YOUR INSTRUCTIONS:
Find the string "that" in the data, then copy every line where it is found.

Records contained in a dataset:
▼▼▼

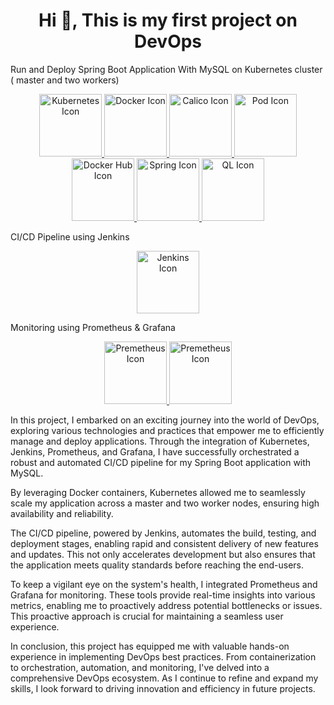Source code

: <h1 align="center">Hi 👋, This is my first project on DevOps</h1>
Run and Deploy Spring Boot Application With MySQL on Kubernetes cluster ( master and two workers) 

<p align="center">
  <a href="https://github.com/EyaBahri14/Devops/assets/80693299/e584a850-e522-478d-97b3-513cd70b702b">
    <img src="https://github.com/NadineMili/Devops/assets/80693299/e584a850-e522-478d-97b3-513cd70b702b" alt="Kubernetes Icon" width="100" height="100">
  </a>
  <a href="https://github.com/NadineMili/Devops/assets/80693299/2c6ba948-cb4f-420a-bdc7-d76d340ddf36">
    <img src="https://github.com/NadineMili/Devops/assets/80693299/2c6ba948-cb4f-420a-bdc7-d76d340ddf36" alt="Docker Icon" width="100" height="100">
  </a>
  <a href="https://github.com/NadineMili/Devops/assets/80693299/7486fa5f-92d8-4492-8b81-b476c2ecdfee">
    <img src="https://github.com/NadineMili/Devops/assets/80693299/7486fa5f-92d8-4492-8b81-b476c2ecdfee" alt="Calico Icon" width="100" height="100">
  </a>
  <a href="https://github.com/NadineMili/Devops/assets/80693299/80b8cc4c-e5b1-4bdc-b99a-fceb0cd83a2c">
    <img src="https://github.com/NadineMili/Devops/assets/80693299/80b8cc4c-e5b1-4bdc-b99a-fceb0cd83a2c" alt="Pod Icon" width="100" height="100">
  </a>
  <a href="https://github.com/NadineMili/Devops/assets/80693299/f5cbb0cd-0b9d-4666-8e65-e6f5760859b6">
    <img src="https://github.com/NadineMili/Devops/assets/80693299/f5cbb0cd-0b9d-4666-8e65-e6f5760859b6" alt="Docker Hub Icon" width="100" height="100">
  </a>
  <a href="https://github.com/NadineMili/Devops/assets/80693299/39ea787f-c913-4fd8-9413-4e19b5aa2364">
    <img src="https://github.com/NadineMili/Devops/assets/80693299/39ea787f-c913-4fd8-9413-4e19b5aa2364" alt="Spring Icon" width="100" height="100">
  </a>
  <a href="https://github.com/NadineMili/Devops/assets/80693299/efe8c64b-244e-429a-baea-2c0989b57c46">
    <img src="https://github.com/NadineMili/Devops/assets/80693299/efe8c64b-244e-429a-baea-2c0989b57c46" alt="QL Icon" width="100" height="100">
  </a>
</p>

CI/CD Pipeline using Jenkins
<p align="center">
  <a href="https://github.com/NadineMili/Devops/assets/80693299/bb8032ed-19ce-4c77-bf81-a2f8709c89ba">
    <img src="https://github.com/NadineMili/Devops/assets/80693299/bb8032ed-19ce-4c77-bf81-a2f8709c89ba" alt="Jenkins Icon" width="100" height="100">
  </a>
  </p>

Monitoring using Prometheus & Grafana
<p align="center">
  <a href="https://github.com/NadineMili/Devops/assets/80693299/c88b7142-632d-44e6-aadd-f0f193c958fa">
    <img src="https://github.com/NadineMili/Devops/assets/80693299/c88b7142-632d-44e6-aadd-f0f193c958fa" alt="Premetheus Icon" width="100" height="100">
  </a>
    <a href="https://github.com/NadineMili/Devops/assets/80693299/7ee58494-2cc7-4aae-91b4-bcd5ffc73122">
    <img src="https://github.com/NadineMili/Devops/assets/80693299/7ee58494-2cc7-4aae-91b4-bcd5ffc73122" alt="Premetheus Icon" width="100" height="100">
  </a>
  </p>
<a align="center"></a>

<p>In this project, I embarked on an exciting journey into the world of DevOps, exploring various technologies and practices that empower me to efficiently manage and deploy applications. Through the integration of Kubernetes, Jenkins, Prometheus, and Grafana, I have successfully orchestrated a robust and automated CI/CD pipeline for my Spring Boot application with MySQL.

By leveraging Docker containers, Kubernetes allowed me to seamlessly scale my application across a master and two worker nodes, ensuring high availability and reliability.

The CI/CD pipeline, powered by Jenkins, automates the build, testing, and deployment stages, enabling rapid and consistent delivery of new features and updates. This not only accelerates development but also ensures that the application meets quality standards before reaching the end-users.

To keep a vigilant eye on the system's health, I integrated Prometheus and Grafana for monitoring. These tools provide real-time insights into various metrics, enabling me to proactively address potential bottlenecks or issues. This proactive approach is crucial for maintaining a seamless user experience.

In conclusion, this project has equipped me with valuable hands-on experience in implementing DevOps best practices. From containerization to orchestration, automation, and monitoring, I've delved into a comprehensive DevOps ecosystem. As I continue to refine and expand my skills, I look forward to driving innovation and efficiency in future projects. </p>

▲▲▲
▼▼▼

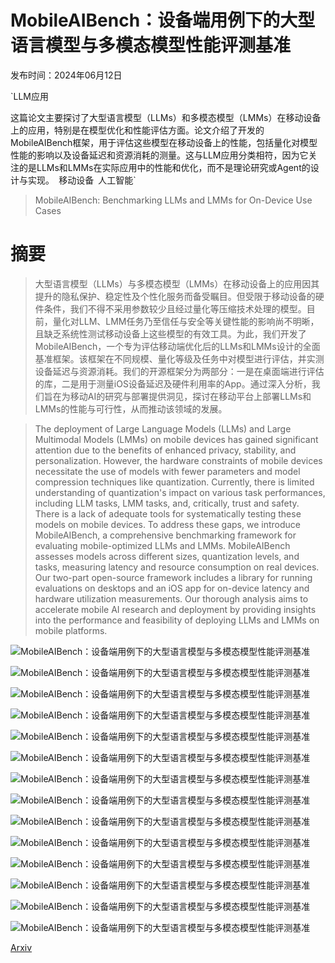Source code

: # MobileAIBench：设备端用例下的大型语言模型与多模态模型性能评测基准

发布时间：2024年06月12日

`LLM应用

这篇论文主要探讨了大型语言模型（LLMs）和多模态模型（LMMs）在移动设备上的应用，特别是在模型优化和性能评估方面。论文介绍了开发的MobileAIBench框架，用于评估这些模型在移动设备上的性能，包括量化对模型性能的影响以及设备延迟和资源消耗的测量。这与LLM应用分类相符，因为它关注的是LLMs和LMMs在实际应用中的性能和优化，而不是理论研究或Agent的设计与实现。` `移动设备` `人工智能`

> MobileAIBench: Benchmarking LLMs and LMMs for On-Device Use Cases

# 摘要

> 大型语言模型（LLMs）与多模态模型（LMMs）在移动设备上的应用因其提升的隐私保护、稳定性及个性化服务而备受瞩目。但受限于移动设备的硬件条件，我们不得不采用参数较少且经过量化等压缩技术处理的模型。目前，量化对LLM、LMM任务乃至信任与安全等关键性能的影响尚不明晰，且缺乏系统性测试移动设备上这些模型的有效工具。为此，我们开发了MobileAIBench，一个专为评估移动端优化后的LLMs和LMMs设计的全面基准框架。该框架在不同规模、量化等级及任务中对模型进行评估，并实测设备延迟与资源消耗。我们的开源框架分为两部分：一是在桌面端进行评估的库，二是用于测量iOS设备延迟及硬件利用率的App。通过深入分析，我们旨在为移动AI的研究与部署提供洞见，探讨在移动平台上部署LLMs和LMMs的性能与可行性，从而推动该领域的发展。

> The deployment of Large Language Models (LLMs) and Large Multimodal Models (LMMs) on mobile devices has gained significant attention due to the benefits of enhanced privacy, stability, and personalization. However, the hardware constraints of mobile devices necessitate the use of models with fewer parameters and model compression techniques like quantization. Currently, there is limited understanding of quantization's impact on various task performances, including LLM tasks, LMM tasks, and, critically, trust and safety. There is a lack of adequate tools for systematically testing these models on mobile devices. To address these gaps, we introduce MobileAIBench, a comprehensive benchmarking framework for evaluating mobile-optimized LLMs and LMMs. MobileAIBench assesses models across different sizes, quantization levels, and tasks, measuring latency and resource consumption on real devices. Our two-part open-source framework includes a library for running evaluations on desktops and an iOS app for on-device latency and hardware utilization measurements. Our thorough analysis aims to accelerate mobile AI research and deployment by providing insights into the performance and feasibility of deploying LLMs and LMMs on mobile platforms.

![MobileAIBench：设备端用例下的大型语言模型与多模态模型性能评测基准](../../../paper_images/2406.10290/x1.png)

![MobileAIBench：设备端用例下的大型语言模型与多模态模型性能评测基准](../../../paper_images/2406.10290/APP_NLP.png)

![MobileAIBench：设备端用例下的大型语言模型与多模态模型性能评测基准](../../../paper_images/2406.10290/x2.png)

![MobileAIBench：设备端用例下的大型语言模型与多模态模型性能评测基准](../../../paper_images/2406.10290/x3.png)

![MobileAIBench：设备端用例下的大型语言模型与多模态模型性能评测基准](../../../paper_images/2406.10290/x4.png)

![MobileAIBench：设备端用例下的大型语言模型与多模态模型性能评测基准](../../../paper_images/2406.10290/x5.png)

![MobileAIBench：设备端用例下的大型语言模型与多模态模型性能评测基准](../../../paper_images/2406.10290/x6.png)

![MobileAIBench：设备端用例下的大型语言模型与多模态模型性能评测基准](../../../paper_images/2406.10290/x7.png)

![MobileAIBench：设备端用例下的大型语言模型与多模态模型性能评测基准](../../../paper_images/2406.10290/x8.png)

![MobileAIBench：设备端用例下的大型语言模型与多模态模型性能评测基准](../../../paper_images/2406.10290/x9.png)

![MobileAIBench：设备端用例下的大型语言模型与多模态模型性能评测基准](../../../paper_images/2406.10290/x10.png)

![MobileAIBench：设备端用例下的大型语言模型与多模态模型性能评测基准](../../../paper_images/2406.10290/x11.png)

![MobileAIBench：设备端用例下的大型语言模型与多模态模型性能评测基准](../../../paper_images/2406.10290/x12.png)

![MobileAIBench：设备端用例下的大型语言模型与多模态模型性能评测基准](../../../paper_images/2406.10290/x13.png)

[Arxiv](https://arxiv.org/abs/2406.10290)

▲▲▲
▼▼▼

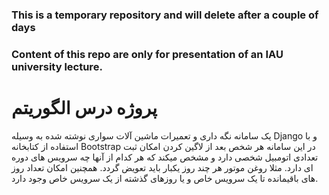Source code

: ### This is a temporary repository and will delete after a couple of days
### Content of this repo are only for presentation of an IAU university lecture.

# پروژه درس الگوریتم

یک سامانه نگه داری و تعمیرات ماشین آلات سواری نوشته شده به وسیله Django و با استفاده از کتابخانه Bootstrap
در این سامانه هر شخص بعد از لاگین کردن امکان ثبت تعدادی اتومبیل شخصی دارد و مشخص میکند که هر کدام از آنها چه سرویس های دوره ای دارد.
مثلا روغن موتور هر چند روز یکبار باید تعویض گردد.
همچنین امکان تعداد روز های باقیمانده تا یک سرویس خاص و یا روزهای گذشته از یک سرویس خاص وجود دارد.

▲▲▲

ANSWER BELOW:
<p>In this project, I embarked on an exciting journey into the world of DevOps, exploring various technologies and practices that empower me to efficiently manage and deploy applications. Through the integration of Kubernetes, Jenkins, Prometheus, and Grafana, I have successfully orchestrated a robust and automated CI/CD pipeline for my Spring Boot application with MySQL.
The CI/CD pipeline, powered by Jenkins, automates the build, testing, and deployment stages, enabling rapid and consistent delivery of new features and updates. This not only accelerates development but also ensures that the application meets quality standards before reaching the end-users.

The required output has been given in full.